Aloe-Emodin Suppresses Oxidative Stress and Inflammation via a PI3K-Dependent Mechanism in a Murine Model of Sepsis.

Background: This study was designed to assess the impact of aloe-emodin (AE) on oxidative stress and inflammation in a murine model of LPS-induced sepsis. In addition, the mechanistic basis for anti-inflammatory and antioxidant activity was assessed.

Methods: Male ICR mice received an intraperitoneal injection of LPS (10 mg/kg), and the preventive properties of AE (80 or 150 mg/kg) on these mice were assessed by monitoring spleen index, and levels of inflammatory and oxidative stress-related factors. Peripheral blood TNF- and IL-6 levels were assessed via ELISA kits, while changes in hepatic SOD and GSH-Px levels were assessed using appropriate biochemical kits. Splenic PI3K, AKT, and mTOR levels were assessed via qPCR and western blotting.

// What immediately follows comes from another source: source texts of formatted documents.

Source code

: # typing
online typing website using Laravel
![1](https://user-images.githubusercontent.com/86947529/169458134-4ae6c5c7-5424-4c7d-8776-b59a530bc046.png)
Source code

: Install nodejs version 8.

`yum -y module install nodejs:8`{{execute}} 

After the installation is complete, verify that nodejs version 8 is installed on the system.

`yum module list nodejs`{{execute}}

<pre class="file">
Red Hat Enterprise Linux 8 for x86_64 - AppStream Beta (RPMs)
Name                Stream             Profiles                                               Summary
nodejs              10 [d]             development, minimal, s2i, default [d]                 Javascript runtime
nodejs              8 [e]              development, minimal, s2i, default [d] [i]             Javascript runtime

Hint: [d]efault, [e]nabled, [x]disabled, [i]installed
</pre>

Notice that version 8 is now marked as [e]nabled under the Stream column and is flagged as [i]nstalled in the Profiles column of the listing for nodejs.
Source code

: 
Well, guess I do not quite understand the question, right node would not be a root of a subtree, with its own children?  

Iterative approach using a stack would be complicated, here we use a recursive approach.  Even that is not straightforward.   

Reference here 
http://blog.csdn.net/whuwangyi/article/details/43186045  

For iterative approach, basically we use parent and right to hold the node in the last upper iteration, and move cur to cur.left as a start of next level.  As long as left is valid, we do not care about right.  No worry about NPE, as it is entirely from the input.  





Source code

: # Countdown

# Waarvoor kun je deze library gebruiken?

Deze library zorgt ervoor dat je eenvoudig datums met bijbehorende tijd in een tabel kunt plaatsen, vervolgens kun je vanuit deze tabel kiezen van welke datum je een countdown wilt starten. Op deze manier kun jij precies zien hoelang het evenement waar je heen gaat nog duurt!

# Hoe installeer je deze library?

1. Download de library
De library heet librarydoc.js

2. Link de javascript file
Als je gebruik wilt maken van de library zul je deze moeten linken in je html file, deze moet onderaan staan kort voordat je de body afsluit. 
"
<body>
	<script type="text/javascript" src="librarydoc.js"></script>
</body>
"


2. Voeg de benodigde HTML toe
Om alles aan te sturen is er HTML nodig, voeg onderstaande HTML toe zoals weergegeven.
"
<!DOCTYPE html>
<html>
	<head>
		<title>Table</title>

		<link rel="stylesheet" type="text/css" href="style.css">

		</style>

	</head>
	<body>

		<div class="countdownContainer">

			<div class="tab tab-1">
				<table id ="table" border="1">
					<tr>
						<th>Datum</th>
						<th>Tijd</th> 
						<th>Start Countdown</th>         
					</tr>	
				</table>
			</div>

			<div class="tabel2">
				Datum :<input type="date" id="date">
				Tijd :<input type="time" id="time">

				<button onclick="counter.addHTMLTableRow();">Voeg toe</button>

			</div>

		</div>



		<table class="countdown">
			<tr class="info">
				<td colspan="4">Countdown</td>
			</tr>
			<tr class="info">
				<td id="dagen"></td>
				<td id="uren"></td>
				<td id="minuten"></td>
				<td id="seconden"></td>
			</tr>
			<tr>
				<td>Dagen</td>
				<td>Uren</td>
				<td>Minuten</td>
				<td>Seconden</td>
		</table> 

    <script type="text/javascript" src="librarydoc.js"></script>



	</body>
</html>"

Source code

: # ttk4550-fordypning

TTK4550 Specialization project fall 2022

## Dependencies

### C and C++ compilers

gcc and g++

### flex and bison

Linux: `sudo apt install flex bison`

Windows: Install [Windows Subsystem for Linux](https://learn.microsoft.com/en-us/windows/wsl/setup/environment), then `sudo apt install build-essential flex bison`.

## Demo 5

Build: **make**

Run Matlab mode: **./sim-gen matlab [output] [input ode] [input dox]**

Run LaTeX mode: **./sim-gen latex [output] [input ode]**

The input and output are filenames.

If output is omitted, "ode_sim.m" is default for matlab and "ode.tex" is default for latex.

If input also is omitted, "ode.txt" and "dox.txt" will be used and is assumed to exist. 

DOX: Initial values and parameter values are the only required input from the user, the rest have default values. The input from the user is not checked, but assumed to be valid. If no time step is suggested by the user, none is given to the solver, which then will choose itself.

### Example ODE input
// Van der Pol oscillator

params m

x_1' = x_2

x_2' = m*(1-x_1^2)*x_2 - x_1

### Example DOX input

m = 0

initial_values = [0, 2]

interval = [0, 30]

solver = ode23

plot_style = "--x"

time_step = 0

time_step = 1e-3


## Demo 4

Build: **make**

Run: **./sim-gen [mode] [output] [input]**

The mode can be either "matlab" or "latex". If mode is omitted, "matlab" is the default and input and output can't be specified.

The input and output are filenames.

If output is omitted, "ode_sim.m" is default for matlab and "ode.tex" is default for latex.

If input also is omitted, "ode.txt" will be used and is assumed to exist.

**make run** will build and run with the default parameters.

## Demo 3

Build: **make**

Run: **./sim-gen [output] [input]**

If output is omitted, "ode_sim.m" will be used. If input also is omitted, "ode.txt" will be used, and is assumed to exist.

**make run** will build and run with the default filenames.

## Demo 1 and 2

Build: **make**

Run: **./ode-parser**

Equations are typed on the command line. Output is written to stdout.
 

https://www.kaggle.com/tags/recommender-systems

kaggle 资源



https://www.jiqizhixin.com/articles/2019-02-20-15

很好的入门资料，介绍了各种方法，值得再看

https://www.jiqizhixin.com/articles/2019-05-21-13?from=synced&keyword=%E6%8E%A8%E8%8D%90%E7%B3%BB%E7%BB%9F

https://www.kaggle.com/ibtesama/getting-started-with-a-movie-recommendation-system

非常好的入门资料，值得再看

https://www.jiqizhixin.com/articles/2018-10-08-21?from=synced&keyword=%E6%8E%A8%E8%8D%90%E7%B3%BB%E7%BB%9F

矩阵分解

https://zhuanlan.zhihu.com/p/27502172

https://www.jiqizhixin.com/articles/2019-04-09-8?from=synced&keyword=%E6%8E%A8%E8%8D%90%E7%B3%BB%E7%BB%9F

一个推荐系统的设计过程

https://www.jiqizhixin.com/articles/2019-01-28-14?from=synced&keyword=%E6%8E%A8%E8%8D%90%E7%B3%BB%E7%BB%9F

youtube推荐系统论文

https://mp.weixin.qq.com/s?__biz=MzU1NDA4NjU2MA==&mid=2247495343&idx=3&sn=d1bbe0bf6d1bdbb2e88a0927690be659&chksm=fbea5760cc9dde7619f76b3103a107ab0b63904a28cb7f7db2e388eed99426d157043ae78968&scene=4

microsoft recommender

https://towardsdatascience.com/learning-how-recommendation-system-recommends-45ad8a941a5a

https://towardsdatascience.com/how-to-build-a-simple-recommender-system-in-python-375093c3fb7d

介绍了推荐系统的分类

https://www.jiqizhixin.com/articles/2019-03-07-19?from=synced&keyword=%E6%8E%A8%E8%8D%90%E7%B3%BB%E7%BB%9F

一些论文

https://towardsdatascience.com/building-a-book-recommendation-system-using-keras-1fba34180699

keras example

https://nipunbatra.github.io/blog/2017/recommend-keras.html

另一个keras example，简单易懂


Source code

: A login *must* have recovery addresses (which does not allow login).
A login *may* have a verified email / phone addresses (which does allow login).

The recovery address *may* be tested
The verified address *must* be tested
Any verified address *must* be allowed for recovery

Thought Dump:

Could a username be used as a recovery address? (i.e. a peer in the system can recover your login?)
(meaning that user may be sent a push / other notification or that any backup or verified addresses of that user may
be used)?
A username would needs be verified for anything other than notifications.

Results: Relative to animals in the LPS model group, those in the AE treatment groups exhibited reduced spleen index, decreased inflammatory cytokine levels, and improved SOD and GSH-Px activity in liver tissues. Splenic PI3K, Akt, and mTOR levels were also reduced in response to AE treatment.

Conclusions: These findings indicated that AE can alleviate sepsis-related tissue damage, inflammation, and oxidative stress, at least in part by suppressing the PI3K/Akt/mTOR signaling pathway. These results offer a clinical basis for the use of AE to treat sepsis and associated diseases.